The Open Group, OASIS, and OMG’s SOA standards state that the foundation of SOA is architecture. This indicates that it permits arbitrary implementations that may or may not make use of specific technologies, such as REST or Web services. A SOA does not only use Web services or REST, according to the SOA Standard Navigation white paper, which was jointly approved by OASIS, OMG, and The Open Group in 2009. A single architecture can also be implemented in a variety of ways.
Instead of being concentrated in development, the majority of SOA’s abilities are found in the fields of architecture and design. Any inference regarding expertise in “SOA implementation” would therefore be nothing more than conjecture. Let’s say we have a programme that implements crucial but difficult business logic. This logic should be applied to new jobs, and at the same time, it should be turned into a service in the SOA sense. Unfortunately, too many individuals will declare they implemented SOA by attaching a Web service interface to their application. It’s not true, though.

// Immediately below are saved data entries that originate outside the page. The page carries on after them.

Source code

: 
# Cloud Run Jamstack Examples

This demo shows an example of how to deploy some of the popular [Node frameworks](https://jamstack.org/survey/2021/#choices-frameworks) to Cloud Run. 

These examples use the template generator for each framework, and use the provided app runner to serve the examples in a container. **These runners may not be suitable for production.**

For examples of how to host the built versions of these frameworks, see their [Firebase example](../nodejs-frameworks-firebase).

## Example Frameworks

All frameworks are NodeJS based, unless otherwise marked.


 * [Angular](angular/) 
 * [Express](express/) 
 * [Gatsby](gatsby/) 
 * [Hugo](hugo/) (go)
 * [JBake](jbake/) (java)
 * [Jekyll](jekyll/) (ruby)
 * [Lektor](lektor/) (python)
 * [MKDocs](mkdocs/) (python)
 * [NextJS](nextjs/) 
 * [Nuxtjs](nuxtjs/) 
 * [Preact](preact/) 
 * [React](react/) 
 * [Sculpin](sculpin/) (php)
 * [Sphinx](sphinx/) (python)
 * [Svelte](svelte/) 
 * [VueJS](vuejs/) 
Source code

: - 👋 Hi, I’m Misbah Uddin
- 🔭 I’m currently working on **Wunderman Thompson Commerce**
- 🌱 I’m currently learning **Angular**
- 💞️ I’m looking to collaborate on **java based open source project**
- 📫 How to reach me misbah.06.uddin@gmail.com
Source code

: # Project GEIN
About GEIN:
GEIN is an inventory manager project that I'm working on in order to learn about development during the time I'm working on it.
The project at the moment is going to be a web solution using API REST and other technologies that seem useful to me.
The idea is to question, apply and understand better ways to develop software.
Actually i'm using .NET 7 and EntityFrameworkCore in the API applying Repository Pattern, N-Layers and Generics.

They had to first confirm that the application could manage a flow of queries akin to the Web (what if the application wasn’t actually multithreaded?). The attaché Web service will then generate… the same application with a new Web service interface, nothing more, but this has nothing to do with service-orientation, even if the application is ok with handling many concurrent requests. The application is still not service-oriented and does not follow service-oriented design principles.
As an alternative, some individuals develop a different lightweight application that functions as a true service and makes use of the application’s behaviour and information models. Because we have a service in the SOA sense that offers necessary business capabilities via its resource, we can say that this is the service-oriented solution. How do these things, nevertheless, connect to clouds? The type of cloud, such as IaaS, SaaS, or PaaS, will determine the answer.
IaaS (Infrastructure as a Service), leasing, and renting are not actually services. The client utilises an infrastructure in the same way whether it is in its own data centre or someone else’s data centre. The virtualization of hardware resources is a method of use rather than a service. IaaS is therefore concerned with infrastructure ownership. Even though IaaS elasticity is important to the client, it is hidden from the client’s perspective, and the price the client pays for IaaS remains constant regardless of how elastically the resources expand or contract. Instead, the price may vary depending on how the resources are used, regardless of their elasticity.